Media Statement by Dr. Ong Kian Ming, Member of Parliament for Serdang and Assistant National Director for Political Education for the DAP, on the 29th of January 2018

Despite Prime Minister Najib’s visit to the White House in September last year, which some touted as a success[1], it was not able to prevent the United States from slapping a 30% tariff on solar photovoltaics (PVs) which are made in Malaysia.[2] This decision, announced on the 22nd of January, will no doubt be challenged in the World Trade Organization (WTO). But the extent of reliance of Malaysian-based solar PVs manufacturers on the US market also reveals the sad fact that the domestic market for solar PVs have been seriously held back by the inability of the Ministry of Energy, Green Technology and Water (KeTTHa) as well as the Sustainable Energy Development Authority (SEDA) from providing the right financial incentives to grow the local demand for solar PVs.
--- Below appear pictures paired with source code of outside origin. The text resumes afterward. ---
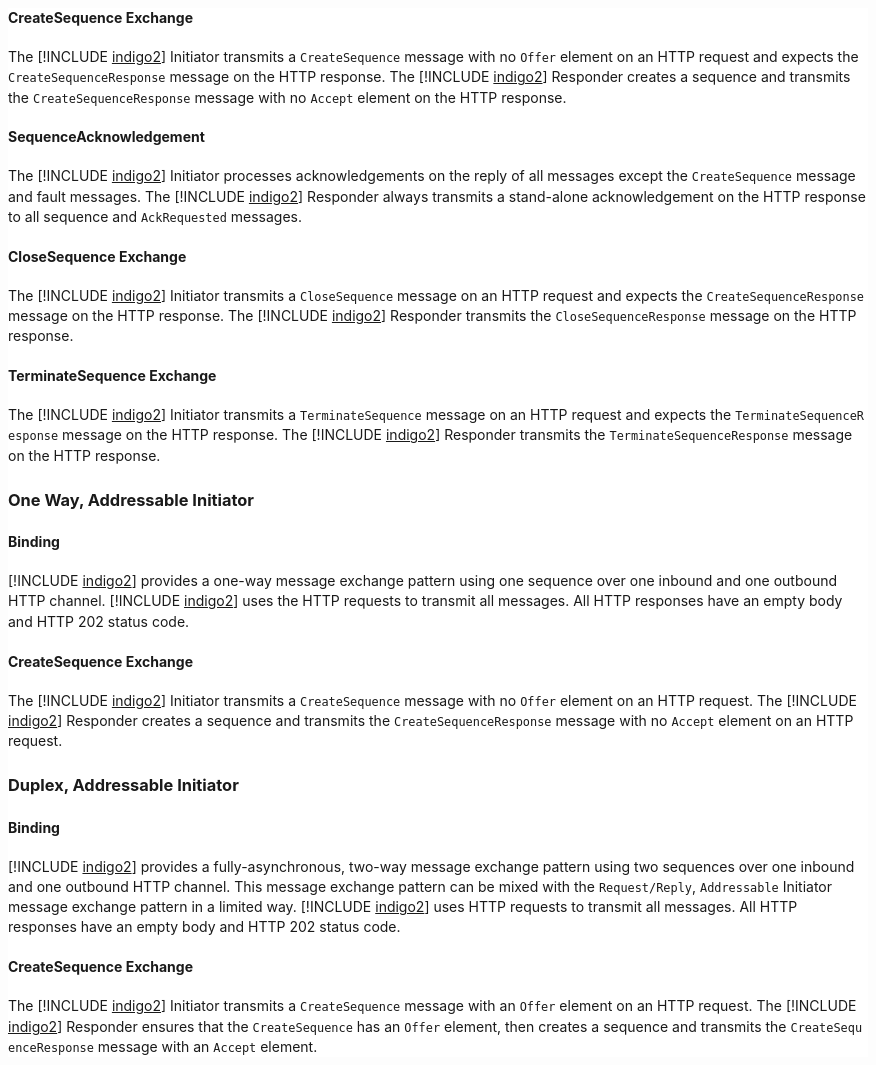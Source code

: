 #### CreateSequence Exchange  
 The [!INCLUDE [indigo2](../../../../includes/indigo2-md.md)] Initiator transmits a `CreateSequence` message with no `Offer` element on an HTTP request and expects the `CreateSequenceResponse` message on the HTTP response. The [!INCLUDE [indigo2](../../../../includes/indigo2-md.md)] Responder creates a sequence and transmits the `CreateSequenceResponse` message with no `Accept` element on the HTTP response.  

#### SequenceAcknowledgement  
 The [!INCLUDE [indigo2](../../../../includes/indigo2-md.md)] Initiator processes acknowledgements on the reply of all messages except the `CreateSequence` message and fault messages. The [!INCLUDE [indigo2](../../../../includes/indigo2-md.md)] Responder always transmits a stand-alone acknowledgement on the HTTP response to all sequence and `AckRequested` messages.  

#### CloseSequence Exchange  
 The [!INCLUDE [indigo2](../../../../includes/indigo2-md.md)] Initiator transmits a `CloseSequence` message on an HTTP request and expects the `CreateSequenceResponse` message on the HTTP response. The [!INCLUDE [indigo2](../../../../includes/indigo2-md.md)] Responder transmits the `CloseSequenceResponse` message on the HTTP response.  

#### TerminateSequence Exchange  
 The [!INCLUDE [indigo2](../../../../includes/indigo2-md.md)] Initiator transmits a `TerminateSequence` message on an HTTP request and expects the `TerminateSequenceResponse` message on the HTTP response. The [!INCLUDE [indigo2](../../../../includes/indigo2-md.md)] Responder transmits the `TerminateSequenceResponse` message on the HTTP response.  

### One Way, Addressable Initiator  

#### Binding  
 [!INCLUDE [indigo2](../../../../includes/indigo2-md.md)] provides a one-way message exchange pattern using one sequence over one inbound and one outbound HTTP channel. [!INCLUDE [indigo2](../../../../includes/indigo2-md.md)] uses the HTTP requests to transmit all messages. All HTTP responses have an empty body and HTTP 202 status code.  

#### CreateSequence Exchange  
 The [!INCLUDE [indigo2](../../../../includes/indigo2-md.md)] Initiator transmits a `CreateSequence` message with no `Offer` element on an HTTP request. The [!INCLUDE [indigo2](../../../../includes/indigo2-md.md)] Responder creates a sequence and transmits the `CreateSequenceResponse` message with no `Accept` element on an HTTP request.  

### Duplex, Addressable Initiator  

#### Binding  
 [!INCLUDE [indigo2](../../../../includes/indigo2-md.md)] provides a fully-asynchronous, two-way message exchange pattern using two sequences over one inbound and one outbound HTTP channel. This message exchange pattern can be mixed with the `Request/Reply`, `Addressable` Initiator message exchange pattern in a limited way. [!INCLUDE [indigo2](../../../../includes/indigo2-md.md)] uses HTTP requests to transmit all messages. All HTTP responses have an empty body and HTTP 202 status code.  

#### CreateSequence Exchange  
 The [!INCLUDE [indigo2](../../../../includes/indigo2-md.md)] Initiator transmits a `CreateSequence` message with an `Offer` element on an HTTP request. The [!INCLUDE [indigo2](../../../../includes/indigo2-md.md)] Responder ensures that the `CreateSequence` has an `Offer` element, then creates a sequence and transmits the `CreateSequenceResponse` message with an `Accept` element.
According to the SEDA website, the total installed capacity for solar PVs in Malaysia currently stands at 357 MW which is approximately 1.3% of the total installed energy capacity of approximately 27,000MW. Those in the solar PV industry regularly complain about the shortage of the Feed-in-Tariff (FiT) quota for solar PVs. Customers who want to install solar PVs on the roofs of their homes or factories regularly are disappointed when the solar PV installers tell them that they failed to obtain the FiT quota. The move to Net Energy Metering (NEM), implemented in 2017, was supposed to ‘solve’ the shortage of the FIT for Solar PVs by allowing consumers with solar PVs to sell directly into the grid to Tenaga Nasional Berhad (TNB) without needing to have an FIT quota. Sadly, KeTTHa only allocated 500MW from 2016 to 2020, with a maximum of 100MW per year, as the maximum allowable capacity to be installed under NEM.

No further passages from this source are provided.